◆ TRY IT ◆
Each line of the material below is to be written out exactly. Leave out any picture.

Start of DATA SHOWN

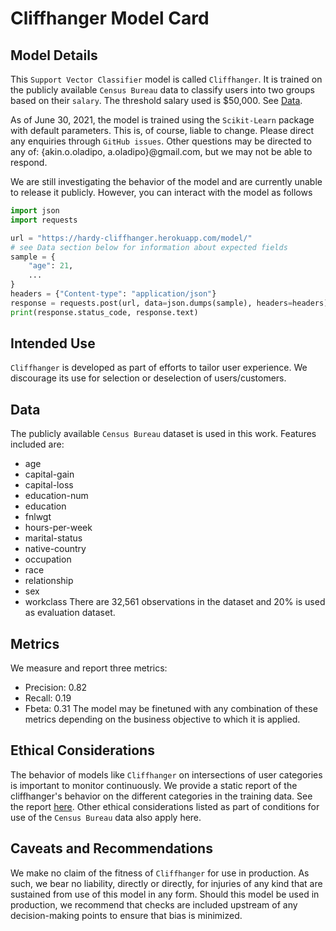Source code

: # Cliffhanger Model Card

## Model Details
This `Support Vector Classifier` model is called `Cliffhanger`. It is trained on the publicly available `Census Bureau` data
to classify users into two groups based on their `salary`. The threshold salary used is $50,000.
See [Data](#data).

As of June 30, 2021, the model is trained using the `Scikit-Learn` package with default parameters. This is, of course,
liable to change. Please direct any enquiries through `GitHub issues`. Other questions may be directed to any of:
{akin.o.oladipo, a.oladipo}@gmail.com, but we may not be able to respond.

We are still investigating the behavior of the model and are currently unable to release it publicly. However, you can
interact with the model as follows
```python
import json
import requests

url = "https://hardy-cliffhanger.herokuapp.com/model/"
# see Data section below for information about expected fields
sample = {
    "age": 21,
    ...
}
headers = {"Content-type": "application/json"}
response = requests.post(url, data=json.dumps(sample), headers=headers)
print(response.status_code, response.text)
```

## Intended Use
`Cliffhanger` is developed as part of efforts to tailor user experience. We discourage its use for
selection or deselection of users/customers.

## Data
The publicly available `Census Bureau` dataset is used in this work. Features included are:
- age
- capital-gain
- capital-loss
- education-num
- education
- fnlwgt
- hours-per-week
- marital-status
- native-country
- occupation
- race
- relationship
- sex
- workclass
There are 32,561 observations in the dataset and 20% is used as evaluation dataset.

## Metrics
We measure and report three metrics:
- Precision: 0.82
- Recall: 0.19
- Fbeta: 0.31
The model may be finetuned with any combination of these metrics depending on the business objective to which it is
applied.

## Ethical Considerations
The behavior of models like `Cliffhanger` on intersections of user categories is important to monitor continuously.
We provide a static report of the cliffhanger's behavior on the different categories in the training data.
See the report [here](outputs/slice_output.txt). Other ethical considerations listed as part of conditions for use of the `Census Bureau` data also apply here.

## Caveats and Recommendations
We make no claim of the fitness of `Cliffhanger` for use in production. As such, we bear no liability, directly or
directly, for injuries of any kind that are sustained from use of this model in any form. Should this model be used
in production, we recommend that checks are included upstream of any decision-making points to ensure that bias is
minimized.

End of DATA SHOWN

◆ EXPECTED ANSWER ◆
Source code

: # Cliffhanger Model Card

## Model Details
This `Support Vector Classifier` model is called `Cliffhanger`. It is trained on the publicly available `Census Bureau` data
to classify users into two groups based on their `salary`. The threshold salary used is $50,000.
See [Data](#data).

As of June 30, 2021, the model is trained using the `Scikit-Learn` package with default parameters. This is, of course,
liable to change. Please direct any enquiries through `GitHub issues`. Other questions may be directed to any of:
{akin.o.oladipo, a.oladipo}@gmail.com, but we may not be able to respond.

We are still investigating the behavior of the model and are currently unable to release it publicly. However, you can
interact with the model as follows
```python
import json
import requests

url = "https://hardy-cliffhanger.herokuapp.com/model/"
# see Data section below for information about expected fields
sample = {
    "age": 21,
    ...
}
headers = {"Content-type": "application/json"}
response = requests.post(url, data=json.dumps(sample), headers=headers)
print(response.status_code, response.text)
```

## Intended Use
`Cliffhanger` is developed as part of efforts to tailor user experience. We discourage its use for
selection or deselection of users/customers.

## Data
The publicly available `Census Bureau` dataset is used in this work. Features included are:
- age
- capital-gain
- capital-loss
- education-num
- education
- fnlwgt
- hours-per-week
- marital-status
- native-country
- occupation
- race
- relationship
- sex
- workclass
There are 32,561 observations in the dataset and 20% is used as evaluation dataset.

## Metrics
We measure and report three metrics:
- Precision: 0.82
- Recall: 0.19
- Fbeta: 0.31
The model may be finetuned with any combination of these metrics depending on the business objective to which it is
applied.

## Ethical Considerations
The behavior of models like `Cliffhanger` on intersections of user categories is important to monitor continuously.
We provide a static report of the cliffhanger's behavior on the different categories in the training data.
See the report [here](outputs/slice_output.txt). Other ethical considerations listed as part of conditions for use of the `Census Bureau` data also apply here.

## Caveats and Recommendations
We make no claim of the fitness of `Cliffhanger` for use in production. As such, we bear no liability, directly or
directly, for injuries of any kind that are sustained from use of this model in any form. Should this model be used
in production, we recommend that checks are included upstream of any decision-making points to ensure that bias is
minimized.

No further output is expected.